What the task requires:
Starting with the line that contains "- Weighted average over last 3-4 iterations" and stopping after the line that contains "- Rich debugging information", return each line below exactly as written, with no others.

***

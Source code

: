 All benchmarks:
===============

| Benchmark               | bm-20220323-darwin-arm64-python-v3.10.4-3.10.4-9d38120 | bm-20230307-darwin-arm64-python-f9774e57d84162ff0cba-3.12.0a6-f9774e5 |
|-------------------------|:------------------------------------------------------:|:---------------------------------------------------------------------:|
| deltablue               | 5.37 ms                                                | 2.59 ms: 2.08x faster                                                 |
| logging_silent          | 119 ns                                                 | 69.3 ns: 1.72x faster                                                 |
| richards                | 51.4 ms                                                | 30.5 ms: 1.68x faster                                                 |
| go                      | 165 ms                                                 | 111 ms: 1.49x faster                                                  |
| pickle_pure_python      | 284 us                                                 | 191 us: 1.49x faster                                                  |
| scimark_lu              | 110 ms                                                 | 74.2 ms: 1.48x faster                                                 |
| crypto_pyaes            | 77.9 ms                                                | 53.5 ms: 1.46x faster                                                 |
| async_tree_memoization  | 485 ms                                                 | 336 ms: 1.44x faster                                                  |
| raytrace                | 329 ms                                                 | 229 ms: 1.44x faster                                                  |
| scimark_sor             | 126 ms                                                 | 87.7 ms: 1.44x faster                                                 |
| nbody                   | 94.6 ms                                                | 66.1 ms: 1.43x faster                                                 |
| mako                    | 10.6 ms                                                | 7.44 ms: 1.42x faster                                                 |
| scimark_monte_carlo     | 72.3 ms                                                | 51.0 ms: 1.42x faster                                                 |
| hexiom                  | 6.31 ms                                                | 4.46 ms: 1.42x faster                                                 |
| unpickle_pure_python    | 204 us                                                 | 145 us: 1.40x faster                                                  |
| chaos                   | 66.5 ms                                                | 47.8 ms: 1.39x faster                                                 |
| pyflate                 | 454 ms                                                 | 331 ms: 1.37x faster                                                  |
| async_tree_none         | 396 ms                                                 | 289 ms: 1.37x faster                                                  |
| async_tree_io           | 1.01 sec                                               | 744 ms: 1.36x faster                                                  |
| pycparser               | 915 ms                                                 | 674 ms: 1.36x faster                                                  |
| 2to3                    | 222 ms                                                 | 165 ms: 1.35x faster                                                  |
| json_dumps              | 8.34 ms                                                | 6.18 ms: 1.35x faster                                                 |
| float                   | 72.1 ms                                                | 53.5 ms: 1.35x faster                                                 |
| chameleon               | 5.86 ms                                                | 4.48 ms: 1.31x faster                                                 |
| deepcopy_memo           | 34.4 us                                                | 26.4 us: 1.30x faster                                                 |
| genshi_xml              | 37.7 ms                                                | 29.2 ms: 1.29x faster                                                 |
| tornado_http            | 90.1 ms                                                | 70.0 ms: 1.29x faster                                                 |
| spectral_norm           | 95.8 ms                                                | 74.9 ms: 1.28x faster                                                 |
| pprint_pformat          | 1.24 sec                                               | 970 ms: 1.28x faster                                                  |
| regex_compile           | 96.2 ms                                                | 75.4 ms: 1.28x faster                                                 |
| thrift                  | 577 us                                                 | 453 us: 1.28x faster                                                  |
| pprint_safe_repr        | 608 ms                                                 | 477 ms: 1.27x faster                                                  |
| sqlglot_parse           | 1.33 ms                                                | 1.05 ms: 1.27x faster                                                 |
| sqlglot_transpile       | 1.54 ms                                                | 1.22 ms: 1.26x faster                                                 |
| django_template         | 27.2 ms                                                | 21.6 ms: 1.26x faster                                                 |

***

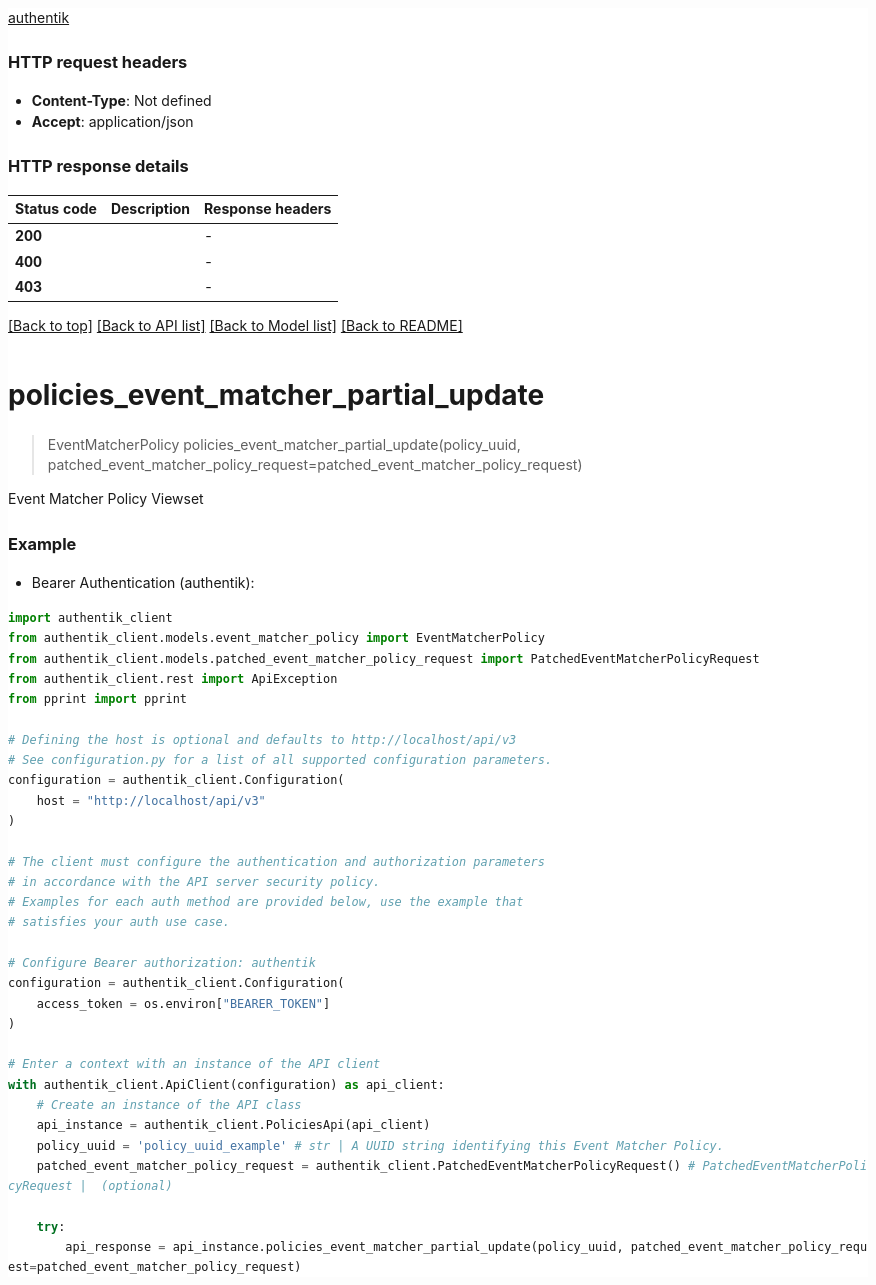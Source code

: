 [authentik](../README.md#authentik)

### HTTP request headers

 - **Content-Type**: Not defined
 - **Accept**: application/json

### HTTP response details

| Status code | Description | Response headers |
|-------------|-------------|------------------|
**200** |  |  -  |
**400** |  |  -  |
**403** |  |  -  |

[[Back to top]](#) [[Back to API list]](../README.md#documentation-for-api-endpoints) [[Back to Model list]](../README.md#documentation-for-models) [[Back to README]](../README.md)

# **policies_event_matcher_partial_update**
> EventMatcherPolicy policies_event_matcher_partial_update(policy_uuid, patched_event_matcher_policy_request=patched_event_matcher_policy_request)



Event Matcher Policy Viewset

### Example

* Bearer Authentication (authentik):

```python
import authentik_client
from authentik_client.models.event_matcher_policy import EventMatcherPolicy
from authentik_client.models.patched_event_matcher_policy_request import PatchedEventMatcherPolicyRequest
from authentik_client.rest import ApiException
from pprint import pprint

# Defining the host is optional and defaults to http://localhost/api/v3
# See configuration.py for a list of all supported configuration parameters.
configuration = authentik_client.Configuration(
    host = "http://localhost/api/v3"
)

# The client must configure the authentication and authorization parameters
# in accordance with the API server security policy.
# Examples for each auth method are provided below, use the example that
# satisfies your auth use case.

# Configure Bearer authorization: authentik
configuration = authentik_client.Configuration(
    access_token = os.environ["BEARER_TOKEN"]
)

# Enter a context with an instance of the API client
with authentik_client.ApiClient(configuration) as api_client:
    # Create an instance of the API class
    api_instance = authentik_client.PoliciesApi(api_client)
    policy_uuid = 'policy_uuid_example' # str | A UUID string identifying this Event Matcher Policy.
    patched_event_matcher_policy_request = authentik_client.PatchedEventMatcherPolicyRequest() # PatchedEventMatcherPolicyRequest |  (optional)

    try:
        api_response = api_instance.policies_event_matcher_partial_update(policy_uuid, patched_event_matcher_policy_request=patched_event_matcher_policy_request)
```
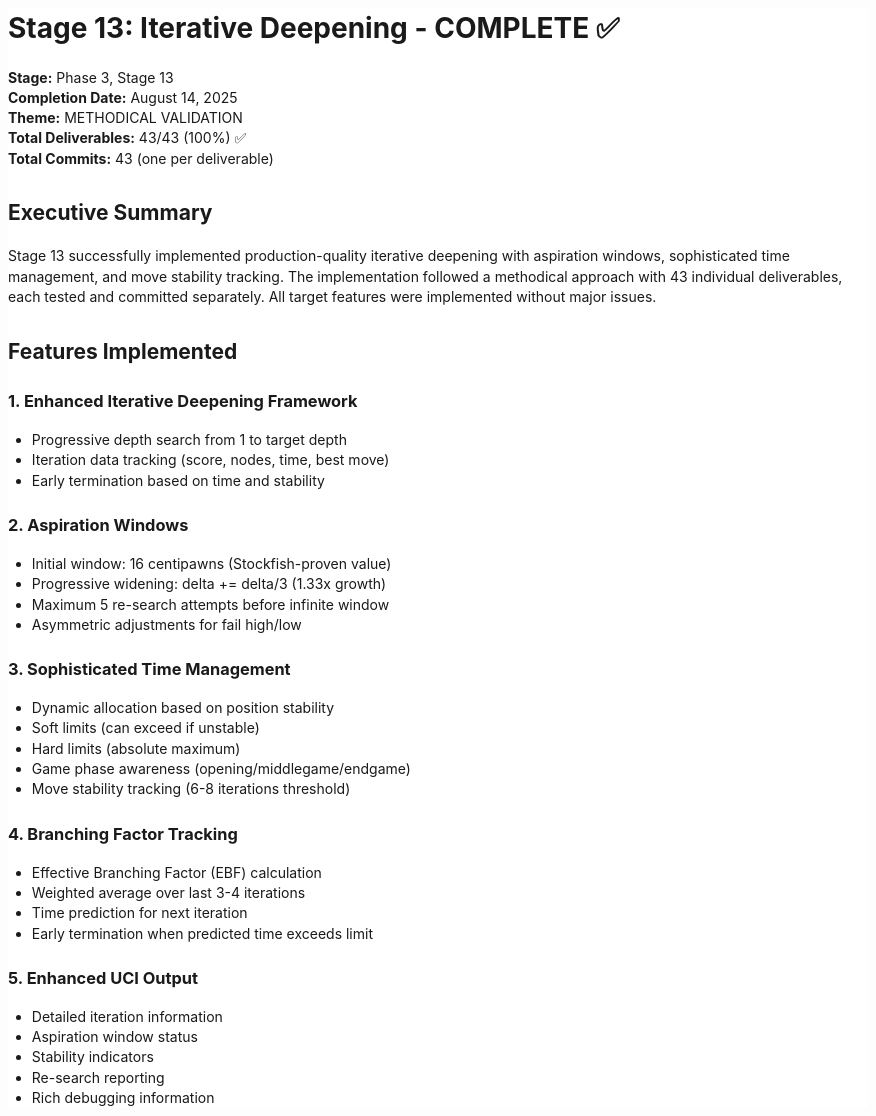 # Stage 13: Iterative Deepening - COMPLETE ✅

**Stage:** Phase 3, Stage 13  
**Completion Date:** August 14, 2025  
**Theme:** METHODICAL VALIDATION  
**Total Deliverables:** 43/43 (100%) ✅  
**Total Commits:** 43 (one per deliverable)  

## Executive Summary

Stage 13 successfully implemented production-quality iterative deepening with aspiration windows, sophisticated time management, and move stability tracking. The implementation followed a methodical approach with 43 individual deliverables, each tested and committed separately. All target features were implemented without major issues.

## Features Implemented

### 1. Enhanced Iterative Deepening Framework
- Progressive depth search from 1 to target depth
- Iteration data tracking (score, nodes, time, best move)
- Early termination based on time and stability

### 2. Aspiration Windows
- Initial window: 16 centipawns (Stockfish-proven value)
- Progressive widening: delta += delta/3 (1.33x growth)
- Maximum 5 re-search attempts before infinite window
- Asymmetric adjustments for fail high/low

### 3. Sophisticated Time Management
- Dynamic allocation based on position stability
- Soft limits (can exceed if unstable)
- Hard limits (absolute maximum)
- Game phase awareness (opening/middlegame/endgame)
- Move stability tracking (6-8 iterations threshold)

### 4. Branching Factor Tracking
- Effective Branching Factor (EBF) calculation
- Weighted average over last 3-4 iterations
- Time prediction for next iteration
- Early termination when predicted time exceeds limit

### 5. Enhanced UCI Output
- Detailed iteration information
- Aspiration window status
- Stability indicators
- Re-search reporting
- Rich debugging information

***

Output:
- Weighted average over last 3-4 iterations
- Time prediction for next iteration
- Early termination when predicted time exceeds limit

### 5. Enhanced UCI Output
- Detailed iteration information
- Aspiration window status
- Stability indicators
- Re-search reporting
- Rich debugging information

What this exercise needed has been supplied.